- _Records provided_
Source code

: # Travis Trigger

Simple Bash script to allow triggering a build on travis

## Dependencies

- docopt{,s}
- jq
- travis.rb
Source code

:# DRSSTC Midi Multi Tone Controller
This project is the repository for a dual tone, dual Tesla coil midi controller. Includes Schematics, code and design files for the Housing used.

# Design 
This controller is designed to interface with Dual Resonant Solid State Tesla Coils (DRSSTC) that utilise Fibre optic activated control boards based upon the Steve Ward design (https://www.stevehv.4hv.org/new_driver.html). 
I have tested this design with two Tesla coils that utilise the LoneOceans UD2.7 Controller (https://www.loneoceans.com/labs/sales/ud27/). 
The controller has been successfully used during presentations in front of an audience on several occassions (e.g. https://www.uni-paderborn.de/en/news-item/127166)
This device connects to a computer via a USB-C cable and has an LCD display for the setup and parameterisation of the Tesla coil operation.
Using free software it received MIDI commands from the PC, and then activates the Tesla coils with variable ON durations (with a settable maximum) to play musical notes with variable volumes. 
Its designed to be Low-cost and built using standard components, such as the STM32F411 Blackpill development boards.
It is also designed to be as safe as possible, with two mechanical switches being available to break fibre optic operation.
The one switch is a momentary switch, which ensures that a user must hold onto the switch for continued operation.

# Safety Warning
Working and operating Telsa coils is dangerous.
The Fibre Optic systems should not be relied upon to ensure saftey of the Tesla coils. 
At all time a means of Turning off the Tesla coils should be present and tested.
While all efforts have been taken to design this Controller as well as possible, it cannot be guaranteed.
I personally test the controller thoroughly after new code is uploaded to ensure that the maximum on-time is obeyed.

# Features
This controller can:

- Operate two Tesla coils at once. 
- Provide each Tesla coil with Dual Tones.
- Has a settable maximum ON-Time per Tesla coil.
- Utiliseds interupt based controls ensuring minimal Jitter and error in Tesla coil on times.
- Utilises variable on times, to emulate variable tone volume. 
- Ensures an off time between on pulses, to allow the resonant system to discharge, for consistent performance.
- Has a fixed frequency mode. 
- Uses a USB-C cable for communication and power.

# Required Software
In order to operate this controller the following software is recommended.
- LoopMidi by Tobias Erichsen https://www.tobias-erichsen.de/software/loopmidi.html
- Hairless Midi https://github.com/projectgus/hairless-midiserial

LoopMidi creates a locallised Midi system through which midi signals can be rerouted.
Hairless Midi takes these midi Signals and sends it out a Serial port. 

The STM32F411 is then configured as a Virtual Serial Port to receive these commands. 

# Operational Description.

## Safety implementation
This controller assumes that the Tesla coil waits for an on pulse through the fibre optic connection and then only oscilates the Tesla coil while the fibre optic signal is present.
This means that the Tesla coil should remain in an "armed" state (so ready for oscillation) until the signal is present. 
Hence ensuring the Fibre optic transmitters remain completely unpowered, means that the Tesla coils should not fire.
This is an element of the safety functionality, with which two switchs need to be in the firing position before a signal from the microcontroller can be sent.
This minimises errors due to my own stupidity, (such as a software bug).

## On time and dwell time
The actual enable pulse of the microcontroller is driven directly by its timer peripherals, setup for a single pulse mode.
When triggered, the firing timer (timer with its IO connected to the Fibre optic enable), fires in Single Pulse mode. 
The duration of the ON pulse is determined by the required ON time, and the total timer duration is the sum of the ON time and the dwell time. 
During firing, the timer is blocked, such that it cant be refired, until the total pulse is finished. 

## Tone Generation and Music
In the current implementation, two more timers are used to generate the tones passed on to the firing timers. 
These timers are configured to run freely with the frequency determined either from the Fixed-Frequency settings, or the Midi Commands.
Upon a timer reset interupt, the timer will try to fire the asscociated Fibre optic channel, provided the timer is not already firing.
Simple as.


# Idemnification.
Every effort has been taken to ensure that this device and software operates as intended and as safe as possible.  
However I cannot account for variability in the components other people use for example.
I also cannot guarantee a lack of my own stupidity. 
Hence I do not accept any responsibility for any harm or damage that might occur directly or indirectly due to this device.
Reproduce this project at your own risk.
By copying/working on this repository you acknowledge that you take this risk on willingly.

- _What to do_
Output the records exactly.

- _Response_
Source code

: # Travis Trigger

Simple Bash script to allow triggering a build on travis

## Dependencies

- docopt{,s}
- jq
- travis.rb
Source code

:# DRSSTC Midi Multi Tone Controller
This project is the repository for a dual tone, dual Tesla coil midi controller. Includes Schematics, code and design files for the Housing used.

# Design 
This controller is designed to interface with Dual Resonant Solid State Tesla Coils (DRSSTC) that utilise Fibre optic activated control boards based upon the Steve Ward design (https://www.stevehv.4hv.org/new_driver.html). 
I have tested this design with two Tesla coils that utilise the LoneOceans UD2.7 Controller (https://www.loneoceans.com/labs/sales/ud27/). 
The controller has been successfully used during presentations in front of an audience on several occassions (e.g. https://www.uni-paderborn.de/en/news-item/127166)
This device connects to a computer via a USB-C cable and has an LCD display for the setup and parameterisation of the Tesla coil operation.
Using free software it received MIDI commands from the PC, and then activates the Tesla coils with variable ON durations (with a settable maximum) to play musical notes with variable volumes. 
Its designed to be Low-cost and built using standard components, such as the STM32F411 Blackpill development boards.
It is also designed to be as safe as possible, with two mechanical switches being available to break fibre optic operation.
The one switch is a momentary switch, which ensures that a user must hold onto the switch for continued operation.

# Safety Warning
Working and operating Telsa coils is dangerous.
The Fibre Optic systems should not be relied upon to ensure saftey of the Tesla coils. 
At all time a means of Turning off the Tesla coils should be present and tested.
While all efforts have been taken to design this Controller as well as possible, it cannot be guaranteed.
I personally test the controller thoroughly after new code is uploaded to ensure that the maximum on-time is obeyed.

# Features
This controller can:

- Operate two Tesla coils at once. 
- Provide each Tesla coil with Dual Tones.
- Has a settable maximum ON-Time per Tesla coil.
- Utiliseds interupt based controls ensuring minimal Jitter and error in Tesla coil on times.
- Utilises variable on times, to emulate variable tone volume. 
- Ensures an off time between on pulses, to allow the resonant system to discharge, for consistent performance.
- Has a fixed frequency mode. 
- Uses a USB-C cable for communication and power.

# Required Software
In order to operate this controller the following software is recommended.
- LoopMidi by Tobias Erichsen https://www.tobias-erichsen.de/software/loopmidi.html
- Hairless Midi https://github.com/projectgus/hairless-midiserial

LoopMidi creates a locallised Midi system through which midi signals can be rerouted.
Hairless Midi takes these midi Signals and sends it out a Serial port. 

The STM32F411 is then configured as a Virtual Serial Port to receive these commands. 

# Operational Description.

## Safety implementation
This controller assumes that the Tesla coil waits for an on pulse through the fibre optic connection and then only oscilates the Tesla coil while the fibre optic signal is present.
This means that the Tesla coil should remain in an "armed" state (so ready for oscillation) until the signal is present. 
Hence ensuring the Fibre optic transmitters remain completely unpowered, means that the Tesla coils should not fire.
This is an element of the safety functionality, with which two switchs need to be in the firing position before a signal from the microcontroller can be sent.
This minimises errors due to my own stupidity, (such as a software bug).

## On time and dwell time
The actual enable pulse of the microcontroller is driven directly by its timer peripherals, setup for a single pulse mode.
When triggered, the firing timer (timer with its IO connected to the Fibre optic enable), fires in Single Pulse mode. 
The duration of the ON pulse is determined by the required ON time, and the total timer duration is the sum of the ON time and the dwell time. 
During firing, the timer is blocked, such that it cant be refired, until the total pulse is finished. 

## Tone Generation and Music
In the current implementation, two more timers are used to generate the tones passed on to the firing timers. 
These timers are configured to run freely with the frequency determined either from the Fixed-Frequency settings, or the Midi Commands.
Upon a timer reset interupt, the timer will try to fire the asscociated Fibre optic channel, provided the timer is not already firing.
Simple as.


# Idemnification.
Every effort has been taken to ensure that this device and software operates as intended and as safe as possible.  
However I cannot account for variability in the components other people use for example.
I also cannot guarantee a lack of my own stupidity. 
Hence I do not accept any responsibility for any harm or damage that might occur directly or indirectly due to this device.
Reproduce this project at your own risk.
By copying/working on this repository you acknowledge that you take this risk on willingly.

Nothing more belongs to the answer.